The Supreme Court has not allayed all constitutional concerns regarding detention during deportation proceedings. Although Demore considered detention under § 1226(c), one of the provisions at issue in the present case, and concluded that detention was constitutionally permissible, the Court also noted that “the detention at stake under § 1226(c) lasts roughly a month and a half in the vast majority of cases in which it is invoked, and about five months in the minority of cases in which the alien chooses to appeal,” and that the respondent himself “was detained for somewhat longer than the average—spending six months in INS custody.” Demore, 538 U.S. at 530–31. The detention here lasted three times as long—some class members were detained for a year and a half before the district court issued its injunction. See R. 490 (explaining that DHS began arresting Iraqi nationals in June 2017, and the district court issued the preliminary injunction on November 20, 2018).
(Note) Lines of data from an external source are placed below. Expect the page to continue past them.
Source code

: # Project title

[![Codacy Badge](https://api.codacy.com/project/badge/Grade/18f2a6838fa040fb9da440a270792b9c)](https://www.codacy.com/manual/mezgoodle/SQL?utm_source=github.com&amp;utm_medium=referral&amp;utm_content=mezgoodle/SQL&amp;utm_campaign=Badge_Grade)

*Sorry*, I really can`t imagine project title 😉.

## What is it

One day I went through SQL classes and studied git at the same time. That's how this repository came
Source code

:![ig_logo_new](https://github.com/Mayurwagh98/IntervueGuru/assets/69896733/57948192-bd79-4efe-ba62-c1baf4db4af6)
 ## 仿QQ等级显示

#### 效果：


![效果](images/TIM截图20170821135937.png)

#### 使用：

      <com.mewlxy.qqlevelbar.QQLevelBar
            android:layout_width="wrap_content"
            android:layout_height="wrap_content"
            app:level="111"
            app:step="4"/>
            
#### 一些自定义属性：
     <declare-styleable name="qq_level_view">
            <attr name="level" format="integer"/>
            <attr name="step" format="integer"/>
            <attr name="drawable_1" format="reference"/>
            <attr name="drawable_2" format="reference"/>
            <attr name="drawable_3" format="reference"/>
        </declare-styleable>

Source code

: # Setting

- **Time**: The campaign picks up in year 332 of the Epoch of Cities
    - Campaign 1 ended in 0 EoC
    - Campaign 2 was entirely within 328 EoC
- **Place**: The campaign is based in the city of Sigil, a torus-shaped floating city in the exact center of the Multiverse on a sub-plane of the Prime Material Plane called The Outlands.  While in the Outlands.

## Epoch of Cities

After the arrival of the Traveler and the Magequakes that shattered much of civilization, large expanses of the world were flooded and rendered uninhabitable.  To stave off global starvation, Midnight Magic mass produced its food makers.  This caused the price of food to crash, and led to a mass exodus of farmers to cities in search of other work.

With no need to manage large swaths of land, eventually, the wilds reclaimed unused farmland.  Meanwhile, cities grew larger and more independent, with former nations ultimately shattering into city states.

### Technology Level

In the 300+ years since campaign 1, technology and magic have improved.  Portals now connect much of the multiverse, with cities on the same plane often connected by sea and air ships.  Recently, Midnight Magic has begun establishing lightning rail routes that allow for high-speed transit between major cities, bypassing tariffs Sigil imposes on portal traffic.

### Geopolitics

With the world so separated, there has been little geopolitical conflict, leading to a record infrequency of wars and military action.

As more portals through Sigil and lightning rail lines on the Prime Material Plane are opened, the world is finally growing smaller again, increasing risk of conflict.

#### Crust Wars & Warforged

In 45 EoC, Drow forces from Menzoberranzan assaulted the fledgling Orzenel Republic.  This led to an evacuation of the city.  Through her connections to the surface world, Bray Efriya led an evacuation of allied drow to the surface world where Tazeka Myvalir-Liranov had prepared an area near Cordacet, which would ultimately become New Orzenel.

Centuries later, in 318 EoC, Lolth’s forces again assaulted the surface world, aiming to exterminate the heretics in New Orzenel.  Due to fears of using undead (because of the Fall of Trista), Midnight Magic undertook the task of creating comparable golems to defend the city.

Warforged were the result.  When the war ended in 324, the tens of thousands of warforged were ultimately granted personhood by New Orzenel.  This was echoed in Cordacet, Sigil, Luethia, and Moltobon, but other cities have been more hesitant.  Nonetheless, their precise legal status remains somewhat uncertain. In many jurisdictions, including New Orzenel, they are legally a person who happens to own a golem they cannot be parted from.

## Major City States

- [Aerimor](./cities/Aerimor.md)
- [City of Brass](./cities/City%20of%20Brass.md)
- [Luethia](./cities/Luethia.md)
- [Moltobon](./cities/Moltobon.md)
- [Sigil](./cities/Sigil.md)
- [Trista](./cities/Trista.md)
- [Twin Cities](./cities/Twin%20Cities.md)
The Court in Demore held that Congress “may require that persons such as respondent be detained for the brief period necessary for their removal proceedings,” 538 U.S. at 513 (emphasis added), and noted its “longstanding view that the Government may constitutionally detain deportable aliens during the limited period necessary for their removal proceedings,” id. at 526 (emphasis added). The Court did not have the opportunity to consider the degree of prolonged detention at issue in the present case. The Court distinguished Zadvydas on that ground, explaining that “the period of detention at issue in Zadvydas was ‘indefinite’ and ‘potentially permanent,’ ” id. at 528 (quoting Zadvydas, 533 U.S. at 690–91), while the detention considered in Demore was “of a much shorter duration,” id. The court also distinguished Zadvydas on the basis that in Zadvydas “the aliens challenging their detention following final orders of deportation were ones for whom removal was ‘no longer practically attainable.’ ” Id. at 527 (quoting Zadvydas, 533 U.S. at 690).

 

*7 Thus, on the very grounds the Supreme Court distinguished Demore from Zadvydas, the situation here is closer to Zadvydas. The class members here were detained for a year and a half, not a “brief” or “limited period” by any measure, and the district court found that removal is not significantly likely in the reasonably foreseeable future. It therefore remains possible, under the majority’s approach, that removal is never completed “in a particular case, depriving that detainee of any meaningful chance for judicial review.” Jennings, 138 S. Ct. at 840.

 

Further, as Hamama argues, Jennings did not disturb Ly’s discussion of constitutional principles. Neither should this court. See United States v. Adewani, 467 F.3d 1340, 1342 (D.C. Cir. 2006). Unlike the constitutional avoidance and statutory interpretation of § 1226(c) considered in Jennings, this court in Ly did not construe the statute to include a bright-line rule regarding a time limitation on pre-removal detention, 351 F.3d at 271, and did not require bond hearings, id. at 270. This court instead concluded that “although criminal aliens may be incarcerated pending removal, the time of incarceration is limited by constitutional considerations, and must bear a reasonable relation to removal,” id. at 269, and that the “reasonableness of the length of detention is subject to review by federal courts in habeas proceedings,” id. at 273. The Jennings Court explicitly declined to reach these constitutional issues. 138 S. Ct. at 851.

III.

In sum, I would vacate the preliminary injunction, and remand for reconsideration in light of Hamama I and for consideration of any remedies consistent with this opinion.